Run postconf for the file:

postconf -e virtual_mailbox_maps=mysql:/etc/postfix/mysql-virtual-mailbox-maps.cf 

Next create mysql-virtual-alias-maps.cf and add:

    user = webiva_mail
    password = PASSWORD
    hosts = DB_host
    dbname = webiva
    query = SELECT destination FROM email_aliases WHERE alias='%s'

Next create mysql-email2email.cf and add:

    user = webiva_mail
    password = PASSWORD
    hosts = DB_host
    dbname = webiva
    query = SELECT email FROM email_mailboxes WHERE email='%s'

and run postconf:

postconf -e virtual_alias_maps=mysql:/etc/postfix/mysql-email2email.cf,mysql:/etc/postfix/mysql-virtual-alias-maps.cf

edit mysql-virtual-transports.cf

    user = webiva_mail
   password = PASSWORD
   dbname = webiva
   table = email_transports
   select_field = transport
   where_field = user
   hosts = DB_host

add in the transport db

  postconf -e transport_maps=mysql:/etc/postfix/mysql-virtual-transports.cf 

Fix the perms on the files (to secure mysql password)
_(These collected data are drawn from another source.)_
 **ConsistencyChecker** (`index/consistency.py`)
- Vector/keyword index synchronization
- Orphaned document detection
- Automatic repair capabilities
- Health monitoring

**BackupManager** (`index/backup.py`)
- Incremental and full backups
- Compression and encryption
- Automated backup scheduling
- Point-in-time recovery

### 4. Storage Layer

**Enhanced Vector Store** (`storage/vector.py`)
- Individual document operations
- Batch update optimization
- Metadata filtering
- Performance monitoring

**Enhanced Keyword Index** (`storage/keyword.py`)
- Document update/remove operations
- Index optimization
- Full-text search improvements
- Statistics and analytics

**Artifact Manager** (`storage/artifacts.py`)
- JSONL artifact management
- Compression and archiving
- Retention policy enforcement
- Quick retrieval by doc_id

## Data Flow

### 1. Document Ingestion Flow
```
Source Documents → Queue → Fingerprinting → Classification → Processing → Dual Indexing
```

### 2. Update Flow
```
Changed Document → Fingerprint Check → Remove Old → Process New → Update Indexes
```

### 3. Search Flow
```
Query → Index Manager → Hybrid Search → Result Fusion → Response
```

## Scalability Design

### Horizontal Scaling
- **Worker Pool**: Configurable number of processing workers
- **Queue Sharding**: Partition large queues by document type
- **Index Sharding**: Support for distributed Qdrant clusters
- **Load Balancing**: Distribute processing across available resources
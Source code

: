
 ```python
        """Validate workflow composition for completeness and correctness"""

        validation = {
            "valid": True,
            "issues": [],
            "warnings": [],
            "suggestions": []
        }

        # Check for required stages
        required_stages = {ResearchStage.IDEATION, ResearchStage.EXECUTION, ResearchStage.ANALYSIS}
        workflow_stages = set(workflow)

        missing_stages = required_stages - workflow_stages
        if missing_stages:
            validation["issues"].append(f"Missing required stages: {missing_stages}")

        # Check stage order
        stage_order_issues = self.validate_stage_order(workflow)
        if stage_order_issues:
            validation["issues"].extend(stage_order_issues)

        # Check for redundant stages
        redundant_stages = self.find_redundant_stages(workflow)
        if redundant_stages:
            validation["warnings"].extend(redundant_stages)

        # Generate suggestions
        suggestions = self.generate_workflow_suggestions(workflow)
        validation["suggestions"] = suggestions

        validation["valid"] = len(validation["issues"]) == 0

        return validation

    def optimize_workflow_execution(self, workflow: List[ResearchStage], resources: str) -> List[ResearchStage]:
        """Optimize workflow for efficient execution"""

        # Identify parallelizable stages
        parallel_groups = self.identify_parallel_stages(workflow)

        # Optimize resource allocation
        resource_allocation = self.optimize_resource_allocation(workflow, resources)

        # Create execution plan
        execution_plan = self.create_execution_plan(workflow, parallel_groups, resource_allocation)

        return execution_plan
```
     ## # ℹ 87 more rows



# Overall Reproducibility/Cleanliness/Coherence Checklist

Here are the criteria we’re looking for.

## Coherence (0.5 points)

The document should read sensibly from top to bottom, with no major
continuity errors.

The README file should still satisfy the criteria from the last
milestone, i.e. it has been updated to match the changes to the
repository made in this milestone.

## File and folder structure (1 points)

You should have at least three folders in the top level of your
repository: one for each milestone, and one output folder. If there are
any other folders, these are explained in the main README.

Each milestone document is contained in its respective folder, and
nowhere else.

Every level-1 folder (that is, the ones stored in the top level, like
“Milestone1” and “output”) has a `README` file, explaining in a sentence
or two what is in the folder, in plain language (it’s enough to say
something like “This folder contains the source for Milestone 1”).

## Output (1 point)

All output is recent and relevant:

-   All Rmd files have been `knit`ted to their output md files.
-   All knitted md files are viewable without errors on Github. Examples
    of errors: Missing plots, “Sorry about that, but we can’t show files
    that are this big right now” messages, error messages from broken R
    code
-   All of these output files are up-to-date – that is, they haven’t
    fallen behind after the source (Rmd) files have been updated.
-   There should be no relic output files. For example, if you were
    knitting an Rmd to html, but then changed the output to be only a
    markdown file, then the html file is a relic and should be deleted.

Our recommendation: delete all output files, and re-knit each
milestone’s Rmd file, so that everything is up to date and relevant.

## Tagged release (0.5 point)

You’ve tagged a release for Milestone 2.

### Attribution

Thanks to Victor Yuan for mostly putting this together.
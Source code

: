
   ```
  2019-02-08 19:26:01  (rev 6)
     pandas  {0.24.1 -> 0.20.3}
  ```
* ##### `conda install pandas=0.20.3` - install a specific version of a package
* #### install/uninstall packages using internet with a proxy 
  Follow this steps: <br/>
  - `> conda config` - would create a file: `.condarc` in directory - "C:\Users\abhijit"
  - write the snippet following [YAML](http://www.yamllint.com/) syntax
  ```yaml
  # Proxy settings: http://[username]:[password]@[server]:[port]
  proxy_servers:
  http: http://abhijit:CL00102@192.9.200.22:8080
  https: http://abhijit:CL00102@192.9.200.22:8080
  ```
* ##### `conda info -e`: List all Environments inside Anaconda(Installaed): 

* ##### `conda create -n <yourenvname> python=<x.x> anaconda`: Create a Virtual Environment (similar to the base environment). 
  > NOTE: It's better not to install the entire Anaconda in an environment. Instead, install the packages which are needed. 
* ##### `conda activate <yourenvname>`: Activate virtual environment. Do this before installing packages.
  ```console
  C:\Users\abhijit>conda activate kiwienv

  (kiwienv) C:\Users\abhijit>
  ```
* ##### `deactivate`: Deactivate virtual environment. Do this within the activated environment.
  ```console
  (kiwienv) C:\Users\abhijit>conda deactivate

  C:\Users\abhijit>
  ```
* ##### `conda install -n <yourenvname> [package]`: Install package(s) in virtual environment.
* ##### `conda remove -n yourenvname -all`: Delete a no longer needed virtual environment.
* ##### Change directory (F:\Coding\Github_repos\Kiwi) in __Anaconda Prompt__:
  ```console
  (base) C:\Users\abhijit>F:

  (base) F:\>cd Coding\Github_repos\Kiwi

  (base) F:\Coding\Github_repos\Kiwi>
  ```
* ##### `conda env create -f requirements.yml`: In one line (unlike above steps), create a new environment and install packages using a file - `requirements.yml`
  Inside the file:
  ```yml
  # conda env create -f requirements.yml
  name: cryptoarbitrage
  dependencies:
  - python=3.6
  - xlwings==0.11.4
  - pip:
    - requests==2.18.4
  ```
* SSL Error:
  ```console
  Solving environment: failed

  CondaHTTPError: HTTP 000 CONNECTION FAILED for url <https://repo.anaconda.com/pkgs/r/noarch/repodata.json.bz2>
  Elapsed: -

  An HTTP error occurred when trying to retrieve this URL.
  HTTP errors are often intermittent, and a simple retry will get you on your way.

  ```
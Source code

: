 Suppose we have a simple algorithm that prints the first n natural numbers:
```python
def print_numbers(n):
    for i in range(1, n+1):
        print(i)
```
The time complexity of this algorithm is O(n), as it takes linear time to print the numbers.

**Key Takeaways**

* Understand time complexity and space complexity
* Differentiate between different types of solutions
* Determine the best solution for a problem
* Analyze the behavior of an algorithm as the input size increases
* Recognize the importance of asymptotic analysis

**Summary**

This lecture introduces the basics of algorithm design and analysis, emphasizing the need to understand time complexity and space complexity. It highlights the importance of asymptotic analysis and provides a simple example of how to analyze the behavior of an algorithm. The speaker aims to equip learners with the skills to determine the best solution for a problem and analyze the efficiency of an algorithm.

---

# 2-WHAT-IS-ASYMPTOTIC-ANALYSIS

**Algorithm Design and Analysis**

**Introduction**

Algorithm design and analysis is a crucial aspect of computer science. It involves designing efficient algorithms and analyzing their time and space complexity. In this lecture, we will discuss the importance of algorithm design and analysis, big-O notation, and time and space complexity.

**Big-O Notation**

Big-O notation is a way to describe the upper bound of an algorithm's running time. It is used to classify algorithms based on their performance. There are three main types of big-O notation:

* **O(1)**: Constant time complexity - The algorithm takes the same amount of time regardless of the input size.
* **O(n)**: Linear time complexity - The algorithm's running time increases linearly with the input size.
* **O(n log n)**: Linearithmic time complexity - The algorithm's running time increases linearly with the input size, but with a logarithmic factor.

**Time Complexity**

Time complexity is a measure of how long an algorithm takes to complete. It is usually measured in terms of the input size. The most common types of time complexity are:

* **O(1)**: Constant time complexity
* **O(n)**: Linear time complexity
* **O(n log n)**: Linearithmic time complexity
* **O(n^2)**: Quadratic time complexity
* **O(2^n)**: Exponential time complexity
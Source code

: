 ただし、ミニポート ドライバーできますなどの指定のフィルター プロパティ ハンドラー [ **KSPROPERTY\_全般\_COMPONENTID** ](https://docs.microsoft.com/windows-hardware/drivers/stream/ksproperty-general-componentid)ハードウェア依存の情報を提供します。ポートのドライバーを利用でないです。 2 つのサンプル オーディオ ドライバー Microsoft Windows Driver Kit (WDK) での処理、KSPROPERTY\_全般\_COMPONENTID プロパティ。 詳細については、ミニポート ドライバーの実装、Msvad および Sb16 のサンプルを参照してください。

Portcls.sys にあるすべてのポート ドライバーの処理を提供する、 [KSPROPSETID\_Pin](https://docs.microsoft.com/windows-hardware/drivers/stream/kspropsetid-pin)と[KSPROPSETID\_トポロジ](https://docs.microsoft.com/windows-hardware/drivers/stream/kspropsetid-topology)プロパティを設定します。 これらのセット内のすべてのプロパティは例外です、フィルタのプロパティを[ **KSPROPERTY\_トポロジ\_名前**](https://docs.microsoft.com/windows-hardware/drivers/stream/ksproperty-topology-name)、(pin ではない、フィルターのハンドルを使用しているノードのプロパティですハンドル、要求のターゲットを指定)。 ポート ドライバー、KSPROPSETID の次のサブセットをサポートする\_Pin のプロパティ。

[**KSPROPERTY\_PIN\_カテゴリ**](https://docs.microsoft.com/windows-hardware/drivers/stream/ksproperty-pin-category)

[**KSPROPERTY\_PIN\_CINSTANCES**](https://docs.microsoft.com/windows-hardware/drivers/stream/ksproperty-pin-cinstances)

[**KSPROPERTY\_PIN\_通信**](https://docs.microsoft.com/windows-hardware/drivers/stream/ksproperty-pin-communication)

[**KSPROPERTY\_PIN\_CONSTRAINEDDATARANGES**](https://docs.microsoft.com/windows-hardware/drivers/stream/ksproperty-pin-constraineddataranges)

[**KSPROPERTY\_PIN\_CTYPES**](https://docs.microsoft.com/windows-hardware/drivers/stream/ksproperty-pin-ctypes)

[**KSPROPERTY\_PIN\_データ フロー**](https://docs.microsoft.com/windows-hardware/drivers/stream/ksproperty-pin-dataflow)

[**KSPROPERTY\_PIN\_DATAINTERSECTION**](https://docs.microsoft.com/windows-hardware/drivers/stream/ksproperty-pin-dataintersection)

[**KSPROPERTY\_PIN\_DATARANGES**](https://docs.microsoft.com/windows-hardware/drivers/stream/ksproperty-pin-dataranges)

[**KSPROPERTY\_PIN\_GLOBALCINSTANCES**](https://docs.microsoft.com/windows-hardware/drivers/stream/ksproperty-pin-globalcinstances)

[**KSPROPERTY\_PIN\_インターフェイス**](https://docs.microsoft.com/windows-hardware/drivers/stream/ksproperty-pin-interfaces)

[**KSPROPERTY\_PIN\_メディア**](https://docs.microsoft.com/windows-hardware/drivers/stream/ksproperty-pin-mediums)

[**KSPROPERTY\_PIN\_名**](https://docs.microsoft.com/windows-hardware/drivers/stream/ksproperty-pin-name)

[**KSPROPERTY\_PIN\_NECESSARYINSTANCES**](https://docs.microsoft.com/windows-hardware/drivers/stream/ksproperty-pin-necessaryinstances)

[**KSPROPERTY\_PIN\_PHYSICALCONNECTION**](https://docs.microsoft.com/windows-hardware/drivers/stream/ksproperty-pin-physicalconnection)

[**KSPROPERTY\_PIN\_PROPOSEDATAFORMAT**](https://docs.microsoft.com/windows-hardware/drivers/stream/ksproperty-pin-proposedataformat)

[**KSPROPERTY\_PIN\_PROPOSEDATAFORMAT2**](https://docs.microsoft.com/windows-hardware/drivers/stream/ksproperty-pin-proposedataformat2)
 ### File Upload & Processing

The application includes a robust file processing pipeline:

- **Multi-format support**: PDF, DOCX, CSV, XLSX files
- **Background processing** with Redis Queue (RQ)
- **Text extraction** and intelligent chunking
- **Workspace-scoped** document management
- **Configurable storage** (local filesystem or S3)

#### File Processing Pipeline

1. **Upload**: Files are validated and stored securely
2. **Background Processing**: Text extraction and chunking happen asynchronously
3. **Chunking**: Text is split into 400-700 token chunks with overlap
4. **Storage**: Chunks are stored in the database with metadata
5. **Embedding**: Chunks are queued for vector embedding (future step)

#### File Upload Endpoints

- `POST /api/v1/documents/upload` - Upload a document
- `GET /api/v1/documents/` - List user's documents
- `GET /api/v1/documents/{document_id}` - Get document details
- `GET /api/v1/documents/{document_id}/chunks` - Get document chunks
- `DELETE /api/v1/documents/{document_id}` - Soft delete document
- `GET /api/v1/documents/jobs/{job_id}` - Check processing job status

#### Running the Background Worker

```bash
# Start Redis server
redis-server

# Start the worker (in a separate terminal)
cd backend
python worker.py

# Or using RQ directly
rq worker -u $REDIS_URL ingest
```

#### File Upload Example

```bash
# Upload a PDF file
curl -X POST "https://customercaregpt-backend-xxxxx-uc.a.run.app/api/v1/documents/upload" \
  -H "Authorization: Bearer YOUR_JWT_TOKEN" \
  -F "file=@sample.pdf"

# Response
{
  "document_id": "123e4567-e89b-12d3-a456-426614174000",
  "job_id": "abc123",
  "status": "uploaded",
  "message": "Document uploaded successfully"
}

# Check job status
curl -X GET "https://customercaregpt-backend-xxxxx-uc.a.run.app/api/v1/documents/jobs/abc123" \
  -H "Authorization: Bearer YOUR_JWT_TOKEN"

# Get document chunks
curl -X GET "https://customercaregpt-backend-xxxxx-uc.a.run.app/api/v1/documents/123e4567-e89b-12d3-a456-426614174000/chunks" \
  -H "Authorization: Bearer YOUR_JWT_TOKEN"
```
  chgrp postfix /etc/postfix/mysql-*.cf
  chmod u=rw,g=r,o= /etc/postfix/mysql-*.cf

Add in the extra transports to master.cnf

  dovecot   unix  -       n       n       -       -       pipe
     flags=DRhu user=vmail:vmail argv=/usr/lib/dovecot/deliver -d ${recipient}
  webiva unix  -       n       n       -       -       pipe
    flags= user=webiva:webiva argv=/etc/postfix/webiva_transport.sh 

Edit default transports

  postconf -e virtual_transport=dovecot
  postconf -e dovecot_destination_recipient_limit=1

Step 4: Setup Dovecot

edit /etc/dovecot/dovecot.conf

 # Enable protocols
 protocols = imap imaps pop3 pop3s
 
 # let plaintext login
 disable_plaintext_auth = no
 
 # set maildir
 mail_location = maildir:/home/webiva/vmail/%d/%n
 
 Next look for a section called "auth default". First define the      allowed authentication mechanisms:
 
 mechanisms = plain login
 
 
 # remove other passdb pam
  passdb sql {
     args = /etc/dovecot/dovecot-sql.conf
   }
 
 # remove userdb passwd
 
 userdb static {
     args = uid=5025 gid=5025 home=/home/webiva/vmail/%d/%n      allow_all_users=yes
 }
 
 
 socket listen {
     master {
         path = /var/run/dovecot/auth-master
         mode = 0600
         user = vmail
     }
 
     client {
         path = /var/spool/postfix/private/auth
         mode = 0660
         user = postfix
         group = postfix
     }
 }
 
 protocol lda {
     log_path = /home/webiva/vmail/dovecot-deliver.log
     auth_socket_path = /var/run/dovecot/auth-master
     postmaster_address = postmaster@mywebiva.com
     mail_plugins = cmusieve
     global_script_path = /home/webiva/vmail/globalsieverc
 }

Edit /etc/dovecot/dovecot-sql.conf

   driver = mysql
   connect = host=DB_host dbname=webiva user=webiva_mail password=PASSWORD
   default_pass_scheme = SHA
   password_query = SELECT email as user, password FROM email_mailboxes WHERE mailbox_type = 'mailbox' AND email='%u';

Changegrp on sql files

   chgrp vmail /etc/dovecot/dovecot.conf
   chmod g+r /etc/dovecot/dovecot.conf

Generate a dovecot key

   openssl req -new -x509 -days 3650 -nodes -out /etc/ssl/certs/dovecot.pem \
      -keyout /etc/ssl/private/dovecot.pem

update the dovecot.conf file

   ssl_cert_file = /etc/ssl/certs/dovecot.pem
   ssl_key_file = /etc/ssl/private/dovecot.pem

update postfix so that SMTP authentication is done w/ dove

  postconf -e smtpd_sasl_type=dovecot
  postconf -e smtpd_sasl_path=private/auth
  postconf -e smtpd_sasl_auth_enable=yes
  postconf -e smtpd_recipient_restrictions=permit_mynetworks,permit_sasl_authenticated,reject_unauth_destination

Create new postfix certificate

  openssl req -new -x509 -days 3650 -nodes -out /etc/ssl/certs/postfix.pem \
     -keyout /etc/ssl/private/postfix.pem

  chmod o= /etc/ssl/private/postfix.pem

  postconf -e smtpd_tls_cert_file=/etc/ssl/certs/postfix.pem
  postconf -e smtpd_tls_key_file=/etc/ssl/private/postfix.pem

Step 5: Spam & Anti-virus

Please see step 10 at http://workaround.org/ispmail/etch for details on how to set up spam and virus filtering.

Step 6: Enable emails in the domains

Domains can be configured from the Options -> Domain Emails tab, but they need to be set-up from the inside of the System -> Domains and have the individual domain’s “Handle Emails on Domain” set to yes.